# Maximum Likelihood Estimation (MLE)

## MLE for twin data

How does all of this apply to twins and the kind of complex, quantitative traits that we wish to study?

The fundamental principles of maximum likelihood still apply in exactly the same manner as for the coin-tossing experiment. What change are the data we measure and the form of the probability model that describes these data.

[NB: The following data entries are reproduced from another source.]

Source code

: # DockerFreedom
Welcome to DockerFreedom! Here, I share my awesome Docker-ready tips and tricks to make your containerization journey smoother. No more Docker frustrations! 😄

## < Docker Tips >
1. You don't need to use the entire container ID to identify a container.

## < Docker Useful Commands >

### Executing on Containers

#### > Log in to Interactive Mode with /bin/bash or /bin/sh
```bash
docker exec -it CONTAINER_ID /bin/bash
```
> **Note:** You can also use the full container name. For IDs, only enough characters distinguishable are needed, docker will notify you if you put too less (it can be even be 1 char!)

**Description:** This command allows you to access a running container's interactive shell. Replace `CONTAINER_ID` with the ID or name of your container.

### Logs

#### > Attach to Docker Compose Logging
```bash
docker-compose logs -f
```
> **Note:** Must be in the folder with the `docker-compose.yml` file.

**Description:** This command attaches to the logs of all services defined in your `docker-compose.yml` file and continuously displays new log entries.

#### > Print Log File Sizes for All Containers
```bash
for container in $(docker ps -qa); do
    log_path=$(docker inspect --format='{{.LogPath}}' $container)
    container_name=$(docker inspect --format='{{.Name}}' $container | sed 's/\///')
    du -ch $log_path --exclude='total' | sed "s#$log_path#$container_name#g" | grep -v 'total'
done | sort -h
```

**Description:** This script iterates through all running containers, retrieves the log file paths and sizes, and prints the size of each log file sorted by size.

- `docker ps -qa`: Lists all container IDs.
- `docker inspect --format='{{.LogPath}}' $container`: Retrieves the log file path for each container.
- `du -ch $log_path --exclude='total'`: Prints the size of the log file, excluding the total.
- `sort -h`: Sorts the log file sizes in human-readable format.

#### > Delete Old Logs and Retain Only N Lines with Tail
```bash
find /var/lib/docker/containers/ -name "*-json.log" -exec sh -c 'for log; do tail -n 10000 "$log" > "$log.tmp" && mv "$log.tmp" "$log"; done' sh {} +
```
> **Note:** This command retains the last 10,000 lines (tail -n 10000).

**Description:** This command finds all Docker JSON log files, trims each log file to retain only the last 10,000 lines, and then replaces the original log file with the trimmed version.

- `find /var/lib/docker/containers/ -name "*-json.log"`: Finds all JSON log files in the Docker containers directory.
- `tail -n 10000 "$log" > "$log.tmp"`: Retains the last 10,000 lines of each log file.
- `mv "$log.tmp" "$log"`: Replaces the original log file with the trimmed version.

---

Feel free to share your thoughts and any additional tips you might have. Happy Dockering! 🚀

In the case of coin tossing, we observed two items of data: n the total number of tosses and h the number of heads. For twins, in the most basic case, we would collect three pieces of information for each twin pair:
• a trait measure for twin 1
• a trait measure for twin 2
• whether they are identical or not (MZ vs DZ)
For the coin tossing, we used a binomial distribution to model the data. Typically, for quantitative traits, we would assume that our observations come from a normally-disbtributed trait population (bell-shaped curve). As the unit of analysis is a twin pair (i.e. involving two variables rather than one) we need to use the bivariate form of the normal distribution. This specifically describes distributions of pairs of scores.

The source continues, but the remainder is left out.